REQUIRED ACTION: This task calls for copying every line of the records that includes the word "Application".

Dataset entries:
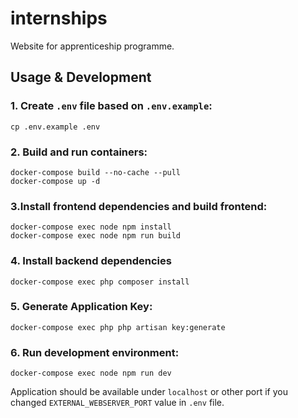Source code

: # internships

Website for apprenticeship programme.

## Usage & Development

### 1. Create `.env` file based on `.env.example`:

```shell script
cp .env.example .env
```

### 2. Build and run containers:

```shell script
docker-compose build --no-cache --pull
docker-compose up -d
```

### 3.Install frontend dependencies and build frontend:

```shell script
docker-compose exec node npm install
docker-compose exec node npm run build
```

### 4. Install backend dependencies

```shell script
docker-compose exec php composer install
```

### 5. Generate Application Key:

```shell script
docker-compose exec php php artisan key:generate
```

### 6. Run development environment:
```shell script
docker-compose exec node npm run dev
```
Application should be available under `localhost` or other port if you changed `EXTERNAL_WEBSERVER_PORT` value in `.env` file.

* * *

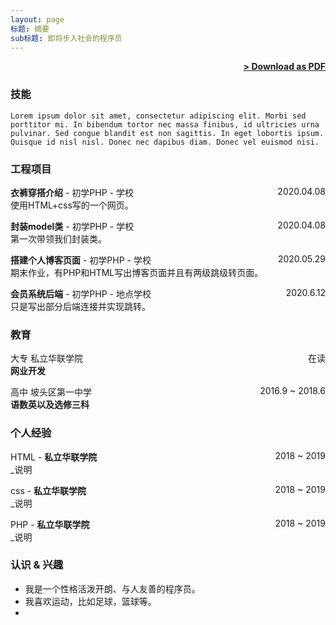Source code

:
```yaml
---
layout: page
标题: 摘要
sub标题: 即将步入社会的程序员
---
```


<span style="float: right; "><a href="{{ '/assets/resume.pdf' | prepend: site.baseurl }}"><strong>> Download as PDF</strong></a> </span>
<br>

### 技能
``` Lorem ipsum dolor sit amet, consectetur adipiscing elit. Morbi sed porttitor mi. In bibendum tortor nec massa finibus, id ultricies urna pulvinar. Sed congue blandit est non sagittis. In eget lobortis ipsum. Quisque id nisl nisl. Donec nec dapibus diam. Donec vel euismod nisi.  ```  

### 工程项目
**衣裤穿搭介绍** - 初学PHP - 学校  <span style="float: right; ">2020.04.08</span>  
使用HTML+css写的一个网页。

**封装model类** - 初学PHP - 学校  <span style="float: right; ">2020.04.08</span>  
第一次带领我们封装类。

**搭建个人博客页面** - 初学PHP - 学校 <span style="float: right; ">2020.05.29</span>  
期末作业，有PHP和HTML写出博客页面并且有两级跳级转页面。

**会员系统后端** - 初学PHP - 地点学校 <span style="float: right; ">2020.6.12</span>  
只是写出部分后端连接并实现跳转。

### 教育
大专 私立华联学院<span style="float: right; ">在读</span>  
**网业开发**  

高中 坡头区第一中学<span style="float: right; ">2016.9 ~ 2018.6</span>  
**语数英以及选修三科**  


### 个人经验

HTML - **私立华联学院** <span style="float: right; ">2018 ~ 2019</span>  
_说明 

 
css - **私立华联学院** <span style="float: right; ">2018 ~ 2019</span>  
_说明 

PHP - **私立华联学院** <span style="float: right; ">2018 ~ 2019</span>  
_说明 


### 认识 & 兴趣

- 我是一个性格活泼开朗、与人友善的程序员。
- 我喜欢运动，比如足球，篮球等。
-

THE ANSWER:
### 5. Generate Application Key:
Application should be available under `localhost` or other port if you changed `EXTERNAL_WEBSERVER_PORT` value in `.env` file.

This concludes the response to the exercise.